Open KaiChen1998 opened 4 years ago
It means that if you want to train in single scale rather than multi-scale, what scale of the input image you want to set.
@scnuhealthy Thank you for your reply! But I'm sorry I don't quite get your idea.
In your code, this target_dist
changes the parameters in the scale
affine transformation matrix so even when I close data augmentation, the affine
function will still change the original image. :joy:
Thanks for your question. target_dist is to control the resolution of input when training in single scale.(Training in a larger resolution usually results in better result.) If you close data augmentation and want to train in the original resolution of the input, just set target_dist=1.0.
Thank you for your reply. But just to make it clear (you know, students' habits :joy: )
So you mean target_dist is just kind of a scale factor, rgiht?
But when I try to visulize your result when I close the data augmentation, I find the original image has also been cropped, because when you multiple the affine transformation matrix, the target_dist
parameter makes the final column of your result matrix unequal with 0. It's something that you want or there are some mistakes here?
Which way do you think is better during inferencing? Keep the ratio of image width and height and then pad, like what you have done, or simply resize the image to [401, 401]?
@scnuhealthy BTW, is there any possibility we could talk on Wechat?
For two questions: 1 When visulizing, target_dist should be set 1.0. I forget to consider this parameter when coding demo.py.
2 Multi-scale testing will achieve better result. For example, if you train in scale S, test in 0.8S, 1.0S and 1.2*S, and then ensemble the three results, the performance will be better. (A common way for improving mAP in COCO dataset.)
Sorry I still don't get your point in setting this parameter. Why do you still need it after you do the data augmentation using affine matrix? (I think after using data augmentation it's not single scale training any more right?)
Unfortunately it's not my point. I mean when you resize the original image to your network input size, there are two ways: keeping the ratio of height and width (长宽比) and then padding or resize the image directly without keeping that. Which one do you think is better?
Keeping the ratio throught padding is better during inference and I also use this strategy when training.
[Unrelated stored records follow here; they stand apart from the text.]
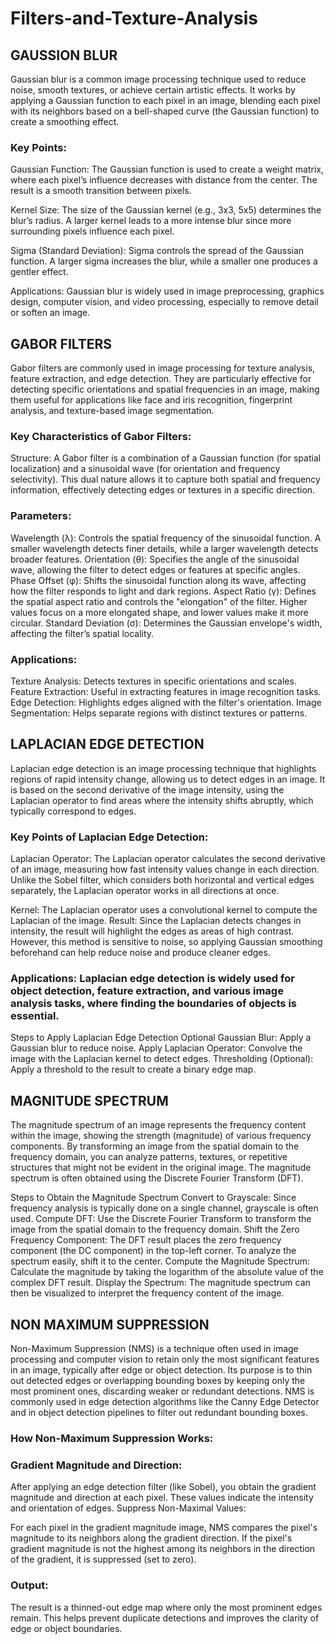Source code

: # Filters-and-Texture-Analysis
## GAUSSION BLUR

Gaussian blur is a common image processing technique used to reduce noise, smooth textures, or achieve certain artistic effects. It works by applying a Gaussian function to each pixel in an image, blending each pixel with its neighbors based on a bell-shaped curve (the Gaussian function) to create a smoothing effect.

### Key Points:
Gaussian Function: The Gaussian function is used to create a weight matrix, where each pixel’s influence decreases with distance from the center. The result is a smooth transition between pixels.

Kernel Size: The size of the Gaussian kernel (e.g., 3x3, 5x5) determines the blur’s radius. A larger kernel leads to a more intense blur since more surrounding pixels influence each pixel.

Sigma (Standard Deviation): Sigma controls the spread of the Gaussian function. A larger sigma increases the blur, while a smaller one produces a gentler effect.

Applications: Gaussian blur is widely used in image preprocessing, graphics design, computer vision, and video processing, especially to remove detail or soften an image.

## GABOR FILTERS

Gabor filters are commonly used in image processing for texture analysis, feature extraction, and edge detection. They are particularly effective for detecting specific orientations and spatial frequencies in an image, making them useful for applications like face and iris recognition, fingerprint analysis, and texture-based image segmentation.

### Key Characteristics of Gabor Filters:
Structure: A Gabor filter is a combination of a Gaussian function (for spatial localization) and a sinusoidal wave (for orientation and frequency selectivity). This dual nature allows it to capture both spatial and frequency information, effectively detecting edges or textures in a specific direction.

### Parameters:

Wavelength (λ): Controls the spatial frequency of the sinusoidal function. A smaller wavelength detects finer details, while a larger wavelength detects broader features.
Orientation (θ): Specifies the angle of the sinusoidal wave, allowing the filter to detect edges or features at specific angles.
Phase Offset (φ): Shifts the sinusoidal function along its wave, affecting how the filter responds to light and dark regions.
Aspect Ratio (γ): Defines the spatial aspect ratio and controls the "elongation" of the filter. Higher values focus on a more elongated shape, and lower values make it more circular.
Standard Deviation (σ): Determines the Gaussian envelope's width, affecting the filter’s spatial locality.

### Applications:

Texture Analysis: Detects textures in specific orientations and scales.
Feature Extraction: Useful in extracting features in image recognition tasks.
Edge Detection: Highlights edges aligned with the filter's orientation.
Image Segmentation: Helps separate regions with distinct textures or patterns.

## LAPLACIAN EDGE DETECTION

Laplacian edge detection is an image processing technique that highlights regions of rapid intensity change, allowing us to detect edges in an image. It is based on the second derivative of the image intensity, using the Laplacian operator to find areas where the intensity shifts abruptly, which typically correspond to edges.

### Key Points of Laplacian Edge Detection:
Laplacian Operator: The Laplacian operator calculates the second derivative of an image, measuring how fast intensity values change in each direction. Unlike the Sobel filter, which considers both horizontal and vertical edges separately, the Laplacian operator works in all directions at once.

Kernel: The Laplacian operator uses a convolutional kernel to compute the Laplacian of the image. 
Result: Since the Laplacian detects changes in intensity, the result will highlight the edges as areas of high contrast. However, this method is sensitive to noise, so applying Gaussian smoothing beforehand can help reduce noise and produce cleaner edges.

### Applications: Laplacian edge detection is widely used for object detection, feature extraction, and various image analysis tasks, where finding the boundaries of objects is essential.

Steps to Apply Laplacian Edge Detection
Optional Gaussian Blur: Apply a Gaussian blur to reduce noise.
Apply Laplacian Operator: Convolve the image with the Laplacian kernel to detect edges.
Thresholding (Optional): Apply a threshold to the result to create a binary edge map.

## MAGNITUDE SPECTRUM

The magnitude spectrum of an image represents the frequency content within the image, showing the strength (magnitude) of various frequency components. By transforming an image from the spatial domain to the frequency domain, you can analyze patterns, textures, or repetitive structures that might not be evident in the original image. The magnitude spectrum is often obtained using the Discrete Fourier Transform (DFT).

Steps to Obtain the Magnitude Spectrum
Convert to Grayscale: Since frequency analysis is typically done on a single channel, grayscale is often used.
Compute DFT: Use the Discrete Fourier Transform to transform the image from the spatial domain to the frequency domain.
Shift the Zero Frequency Component: The DFT result places the zero frequency component (the DC component) in the top-left corner. To analyze the spectrum easily, shift it to the center.
Compute the Magnitude Spectrum: Calculate the magnitude by taking the logarithm of the absolute value of the complex DFT result.
Display the Spectrum: The magnitude spectrum can then be visualized to interpret the frequency content of the image.


## NON MAXIMUM SUPPRESSION

Non-Maximum Suppression (NMS) is a technique often used in image processing and computer vision to retain only the most significant features in an image, typically after edge or object detection. Its purpose is to thin out detected edges or overlapping bounding boxes by keeping only the most prominent ones, discarding weaker or redundant detections. NMS is commonly used in edge detection algorithms like the Canny Edge Detector and in object detection pipelines to filter out redundant bounding boxes.

### How Non-Maximum Suppression Works:
### Gradient Magnitude and Direction:

After applying an edge detection filter (like Sobel), you obtain the gradient magnitude and direction at each pixel. These values indicate the intensity and orientation of edges.
Suppress Non-Maximal Values:

For each pixel in the gradient magnitude image, NMS compares the pixel's magnitude to its neighbors along the gradient direction.
If the pixel's gradient magnitude is not the highest among its neighbors in the direction of the gradient, it is suppressed (set to zero).

### Output:

The result is a thinned-out edge map where only the most prominent edges remain. This helps prevent duplicate detections and improves the clarity of edge or object boundaries.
First of all, thank you so much for providing such great code! I just don't understand some parameters you use in your code, especially in your data augmentation part.
Specificly, what does the
TransformationParams.target_dist
do, which has been set to a constant equal 0.8. I mean you have done random scale already, why do you still want to add a constant factor here?Again thank you for your great code! I have learned a lot of staff from it.